>>
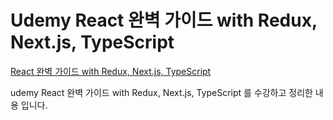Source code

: # Udemy React 완벽 가이드 with Redux, Next.js, TypeScript

[React 완벽 가이드 with Redux, Next.js, TypeScript](https://www.udemy.com/course/best-react/)

udemy React 완벽 가이드 with Redux, Next.js, TypeScript 를 수강하고 정리한 내용 입니다.
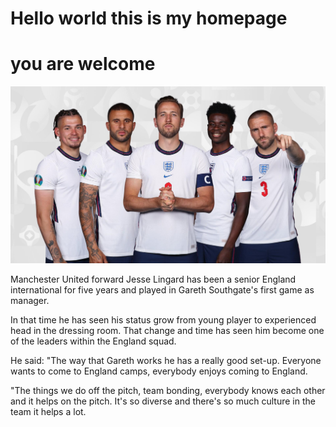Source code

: # Hello world this is my homepage

# you are welcome 


![england](eng_players-2.jpg)

Manchester United forward Jesse Lingard has been a senior England international for five years and played in Gareth Southgate's first game as manager.

In that time he has seen his status grow from young player to experienced head in the dressing room. That change and time has seen him become one of the leaders within the England squad.

He said: "The way that Gareth works he has a really good set-up. Everyone wants to come to England camps, everybody enjoys coming to England.

"The things we do off the pitch, team bonding, everybody knows each other and it helps on the pitch. It's so diverse and there's so much culture in the team it helps a lot.


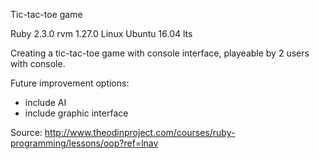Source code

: Tic-tac-toe game 

Ruby 2.3.0
rvm 1.27.0
Linux Ubuntu 16.04 lts

Creating a tic-tac-toe game with console interface, playeable by 2 users with console.

Future improvement options: 
- include AI
- include graphic interface

Source:
http://www.theodinproject.com/courses/ruby-programming/lessons/oop?ref=lnav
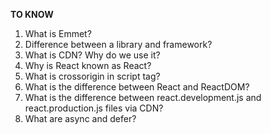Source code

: **TO KNOW**

1. What is Emmet?
2. Difference between a library and framework?
3. What is CDN? Why do we use it?
4. Why is React known as React?
5. What is crossorigin in script tag?
6. What is the difference between React and ReactDOM?
7. What is the difference between react.development.js and react.production.js files via CDN?
8. What are async and defer?


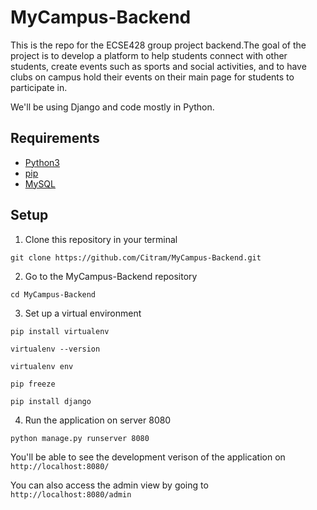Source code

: # MyCampus-Backend 

This is the repo for the ECSE428 group project backend.The goal of the project is to develop a platform to help students connect with other students, create events such as sports and social activities, and to have clubs on campus hold their events on their main page for students to participate in.

We'll be using Django and code mostly in Python.

## Requirements
* [Python3](https://www.python.org/downloads/)
* [pip](https://pypi.org/project/pip/)
* [MySQL](https://www.mysql.com/)

## Setup

1. Clone this repository in your terminal 

`git clone https://github.com/Citram/MyCampus-Backend.git`

2. Go to the MyCampus-Backend repository

  `cd MyCampus-Backend`
  
3. Set up a virtual environment 

  `pip install virtualenv`
  
  `virtualenv --version`
  
  `virtualenv env`
  
  `pip freeze`
   
  `pip install django`
  
  4. Run the application on server 8080 
  
  `python manage.py runserver 8080`
  
  You'll be able to see the development verison of the application on  `http://localhost:8080/`
  
  You can also access the admin view by going to `http://localhost:8080/admin`

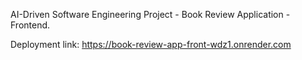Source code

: AI-Driven Software Engineering Project - Book Review Application - Frontend.

Deployment link: https://book-review-app-front-wdz1.onrender.com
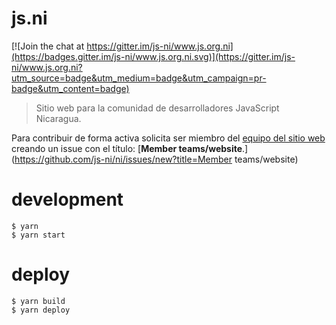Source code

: # js.ni

[![Join the chat at https://gitter.im/js-ni/www.js.org.ni](https://badges.gitter.im/js-ni/www.js.org.ni.svg)](https://gitter.im/js-ni/www.js.org.ni?utm_source=badge&utm_medium=badge&utm_campaign=pr-badge&utm_content=badge)

> Sitio web para la comunidad de desarrolladores JavaScript Nicaragua.

Para contribuir de forma activa solicita ser miembro del [equipo del sitio web](https://github.com/orgs/js-ni/teams/website/members) creando un issue con el título: [**Member teams/website**.](https://github.com/js-ni/ni/issues/new?title=Member teams/website)

# development

    $ yarn
    $ yarn start

# deploy

    $ yarn build
    $ yarn deploy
<<
EXERCISE DETAILS:
Line by line, print the records exactly, leaving the pictures behind.

TASK RESPONSE:
Source code

: # Udemy React 완벽 가이드 with Redux, Next.js, TypeScript

[React 완벽 가이드 with Redux, Next.js, TypeScript](https://www.udemy.com/course/best-react/)

udemy React 완벽 가이드 with Redux, Next.js, TypeScript 를 수강하고 정리한 내용 입니다.
Source code

: # Hello world this is my homepage

# you are welcome 


![england](eng_players-2.jpg)

Manchester United forward Jesse Lingard has been a senior England international for five years and played in Gareth Southgate's first game as manager.

In that time he has seen his status grow from young player to experienced head in the dressing room. That change and time has seen him become one of the leaders within the England squad.

He said: "The way that Gareth works he has a really good set-up. Everyone wants to come to England camps, everybody enjoys coming to England.

"The things we do off the pitch, team bonding, everybody knows each other and it helps on the pitch. It's so diverse and there's so much culture in the team it helps a lot.


Source code

: Tic-tac-toe game 

Ruby 2.3.0
rvm 1.27.0
Linux Ubuntu 16.04 lts

Creating a tic-tac-toe game with console interface, playeable by 2 users with console.

Future improvement options: 
- include AI
- include graphic interface

Source:
http://www.theodinproject.com/courses/ruby-programming/lessons/oop?ref=lnav
Source code

: **TO KNOW**

1. What is Emmet?
2. Difference between a library and framework?
3. What is CDN? Why do we use it?
4. Why is React known as React?
5. What is crossorigin in script tag?
6. What is the difference between React and ReactDOM?
7. What is the difference between react.development.js and react.production.js files via CDN?
8. What are async and defer?


Source code

: # MyCampus-Backend 

This is the repo for the ECSE428 group project backend.The goal of the project is to develop a platform to help students connect with other students, create events such as sports and social activities, and to have clubs on campus hold their events on their main page for students to participate in.

We'll be using Django and code mostly in Python.

## Requirements
* [Python3](https://www.python.org/downloads/)
* [pip](https://pypi.org/project/pip/)
* [MySQL](https://www.mysql.com/)

## Setup

1. Clone this repository in your terminal 

`git clone https://github.com/Citram/MyCampus-Backend.git`

2. Go to the MyCampus-Backend repository

  `cd MyCampus-Backend`
  
3. Set up a virtual environment 

  `pip install virtualenv`
  
  `virtualenv --version`
  
  `virtualenv env`
  
  `pip freeze`
   
  `pip install django`
  
  4. Run the application on server 8080 
  
  `python manage.py runserver 8080`
  
  You'll be able to see the development verison of the application on  `http://localhost:8080/`
  
  You can also access the admin view by going to `http://localhost:8080/admin`

Source code

: AI-Driven Software Engineering Project - Book Review Application - Frontend.

Deployment link: https://book-review-app-front-wdz1.onrender.com
Source code

: # js.ni

[![Join the chat at https://gitter.im/js-ni/www.js.org.ni](https://badges.gitter.im/js-ni/www.js.org.ni.svg)](https://gitter.im/js-ni/www.js.org.ni?utm_source=badge&utm_medium=badge&utm_campaign=pr-badge&utm_content=badge)

> Sitio web para la comunidad de desarrolladores JavaScript Nicaragua.

Para contribuir de forma activa solicita ser miembro del [equipo del sitio web](https://github.com/orgs/js-ni/teams/website/members) creando un issue con el título: [**Member teams/website**.](https://github.com/js-ni/ni/issues/new?title=Member teams/website)

# development

    $ yarn
    $ yarn start

# deploy

    $ yarn build
    $ yarn deploy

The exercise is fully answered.